States that refused to expand Medicaid under the Affordable Care Act are experiencing a boom in enrollees anyway, growth a new report attributes to increased awareness surrounding the health-care law.
In 17 of the 26 states that did not expand Medicaid, more than 550,000 new individuals signed up for coverage under Medicaid during the first quarter of 2014, according to Avalere Health, the company that produced the study. That represented a 2.8 percent average increase in state Medicaid rolls.
Avalere said the new enrollees were previously eligible for Medicaid but hadn’t signed up. They were likely spurred to apply for benefits after hearing about their eligibility, which the company dubbed the “woodwork effect.”
The states receive federal funding for the new enrollees through 2016, but only at standard rates. States that expanded their Medicaid rates receive more federal compensation for new enrollees.
“Many of these non-expansion states that politically oppose the ACA are now facing unexpected financial and operational pressure due to woodwork enrollment,” Caroline Pearson, Avalere’s vice president, said in a statement.
That means states that decide against accepting federal dollars to expand Medicaid are paying for their decisions.
More than 98,000 new enrollees signed up for coverage in Georgia, and more than 50,000 individuals signed up in North Carolina, Tennessee and South Carolina, the report found. Montana saw 14,100 new Medicaid patients sign up in the first three months of 2014, a 10 percent increase of the state’s Medicaid rolls. Idaho, Kansas and New Hampshire also saw their rolls grow more than 5 percent.

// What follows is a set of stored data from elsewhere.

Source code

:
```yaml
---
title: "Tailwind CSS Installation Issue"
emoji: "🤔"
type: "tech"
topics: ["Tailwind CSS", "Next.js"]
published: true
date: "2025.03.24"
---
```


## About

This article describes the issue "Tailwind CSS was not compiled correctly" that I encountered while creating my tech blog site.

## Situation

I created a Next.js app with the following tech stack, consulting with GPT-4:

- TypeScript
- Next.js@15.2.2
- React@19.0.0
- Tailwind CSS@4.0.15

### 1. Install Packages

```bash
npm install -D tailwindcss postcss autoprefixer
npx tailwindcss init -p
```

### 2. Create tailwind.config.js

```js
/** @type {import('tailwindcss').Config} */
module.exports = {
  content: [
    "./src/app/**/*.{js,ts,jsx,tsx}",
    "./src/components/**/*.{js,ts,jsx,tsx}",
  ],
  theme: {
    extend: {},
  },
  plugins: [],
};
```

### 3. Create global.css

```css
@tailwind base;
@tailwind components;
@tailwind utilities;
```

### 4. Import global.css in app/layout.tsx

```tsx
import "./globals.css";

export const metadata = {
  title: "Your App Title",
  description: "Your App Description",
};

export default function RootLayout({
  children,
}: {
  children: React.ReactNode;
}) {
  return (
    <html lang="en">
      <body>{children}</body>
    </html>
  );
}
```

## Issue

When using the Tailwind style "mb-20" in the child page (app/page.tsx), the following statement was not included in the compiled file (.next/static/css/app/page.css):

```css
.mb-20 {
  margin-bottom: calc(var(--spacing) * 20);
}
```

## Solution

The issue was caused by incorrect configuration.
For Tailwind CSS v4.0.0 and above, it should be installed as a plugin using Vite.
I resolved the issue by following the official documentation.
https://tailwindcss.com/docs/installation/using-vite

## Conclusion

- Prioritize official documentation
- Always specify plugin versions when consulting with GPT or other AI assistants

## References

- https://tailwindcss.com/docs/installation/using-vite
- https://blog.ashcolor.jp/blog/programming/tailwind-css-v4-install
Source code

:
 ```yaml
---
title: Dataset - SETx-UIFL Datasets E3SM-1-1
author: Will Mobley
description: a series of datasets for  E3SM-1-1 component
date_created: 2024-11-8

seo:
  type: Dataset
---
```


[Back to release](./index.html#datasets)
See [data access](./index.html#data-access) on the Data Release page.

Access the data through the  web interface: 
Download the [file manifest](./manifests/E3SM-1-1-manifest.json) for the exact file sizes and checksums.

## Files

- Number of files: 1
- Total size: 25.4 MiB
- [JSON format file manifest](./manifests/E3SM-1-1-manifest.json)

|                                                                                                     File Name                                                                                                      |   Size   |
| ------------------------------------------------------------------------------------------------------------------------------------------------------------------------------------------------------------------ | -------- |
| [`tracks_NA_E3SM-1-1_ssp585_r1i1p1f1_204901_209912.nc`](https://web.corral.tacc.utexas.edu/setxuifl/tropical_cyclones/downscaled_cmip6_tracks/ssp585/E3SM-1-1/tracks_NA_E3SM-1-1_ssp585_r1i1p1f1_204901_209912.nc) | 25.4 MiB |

New Hampshire, Michigan and Pennsylvania have all decided to expand their Medicaid programs, at least temporarily, but those expansions had not taken effect during the first three months of the year. Michigan expanded its Medicaid program in April, while New Hampshire’s expansion begins in July. Pennsylvania plans to expand its Medicaid program in 2015.
Seven states reported decreases in the number of Medicaid enrollees, according to data from the Centers for Medicare and Medicaid Services.